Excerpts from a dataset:
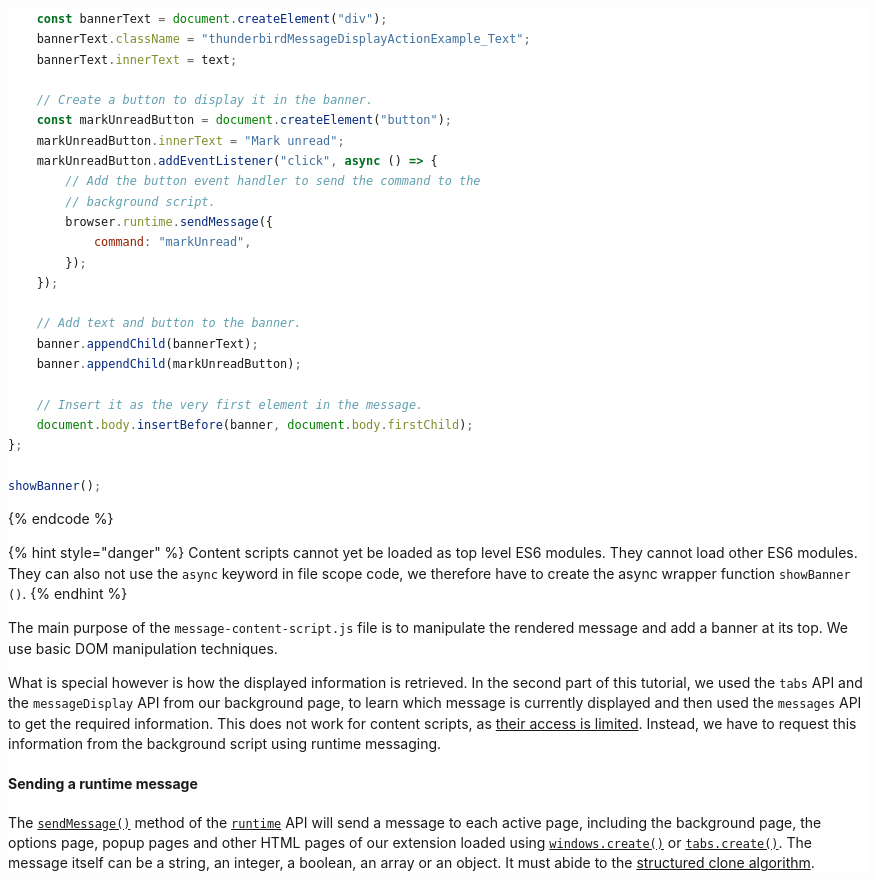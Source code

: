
 ```javascript
    const bannerText = document.createElement("div");
    bannerText.className = "thunderbirdMessageDisplayActionExample_Text";
    bannerText.innerText = text;

    // Create a button to display it in the banner.
    const markUnreadButton = document.createElement("button");
    markUnreadButton.innerText = "Mark unread";
    markUnreadButton.addEventListener("click", async () => {
        // Add the button event handler to send the command to the
        // background script.
        browser.runtime.sendMessage({
            command: "markUnread",
        });
    });

    // Add text and button to the banner.
    banner.appendChild(bannerText);
    banner.appendChild(markUnreadButton);

    // Insert it as the very first element in the message.
    document.body.insertBefore(banner, document.body.firstChild);
};

showBanner();
```
{% endcode %}

{% hint style="danger" %}
Content scripts cannot yet be loaded as top level ES6 modules. They cannot load other ES6 modules. They can also not use the `async` keyword in file scope code, we therefore have to create the async wrapper function `showBanner()`.
{% endhint %}

The main purpose of the `message-content-script.js` file is to manipulate the rendered message and add a banner at its top. We use basic DOM manipulation techniques.

What is special however is how the displayed information is retrieved. In the second part of this tutorial, we used the `tabs` API and the `messageDisplay` API from our background page, to learn which message is currently displayed and then used the `messages` API to get the required information. This does not work for content scripts, as [their access is limited](https://developer.mozilla.org/en-US/docs/Mozilla/Add-ons/WebExtensions/Content\_scripts#webextension\_apis). Instead, we have to request this information from the background script using runtime messaging.

#### Sending a runtime message

The [`sendMessage()`](https://developer.mozilla.org/en-US/docs/Mozilla/Add-ons/WebExtensions/API/runtime/sendMessage) method of the [`runtime`](https://developer.mozilla.org/en-US/docs/Mozilla/Add-ons/WebExtensions/API/runtime) API will send a message to each active page, including the background page, the options page, popup pages and other HTML pages of our extension loaded using [`windows.create()`](using-content-scripts.md#using-a-message-display-script) or [`tabs.create()`](using-content-scripts.md#using-a-message-display-script). The message itself can be a string, an integer, a boolean, an array or an object. It must abide to the [structured clone algorithm](using-content-scripts.md#testing-the-extension).
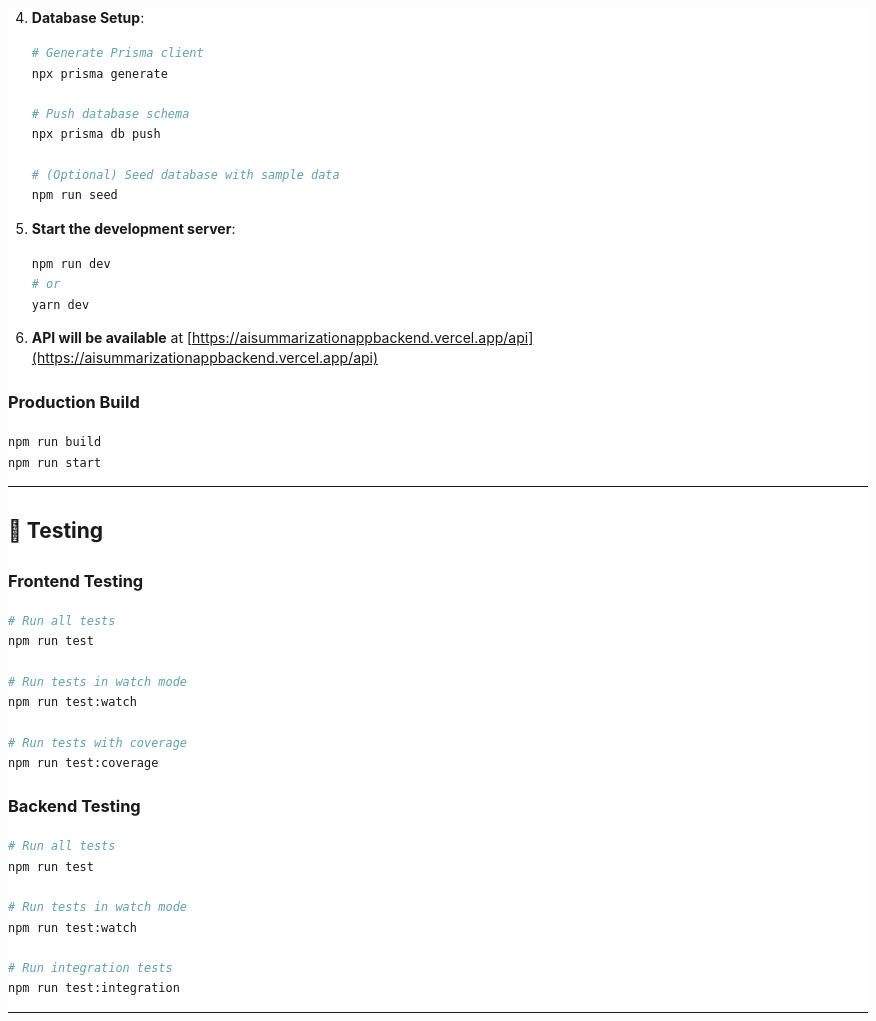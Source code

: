 4. **Database Setup**:
   ```bash
   # Generate Prisma client
   npx prisma generate
   
   # Push database schema
   npx prisma db push
   
   # (Optional) Seed database with sample data
   npm run seed
   ```

5. **Start the development server**:
   ```bash
   npm run dev
   # or
   yarn dev
   ```

6. **API will be available** at [https://aisummarizationappbackend.vercel.app/api](https://aisummarizationappbackend.vercel.app/api)

### Production Build

```bash
npm run build
npm run start
```

---





## 🧪 Testing

### Frontend Testing
```bash
# Run all tests
npm run test

# Run tests in watch mode
npm run test:watch

# Run tests with coverage
npm run test:coverage
```

### Backend Testing
```bash
# Run all tests
npm run test

# Run tests in watch mode
npm run test:watch

# Run integration tests
npm run test:integration
```

---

DESCRIPTION OF THE TASK: Return each line from the entries above that includes "coverage".

ANSWER SPACE:
# Run tests with coverage
npm run test:coverage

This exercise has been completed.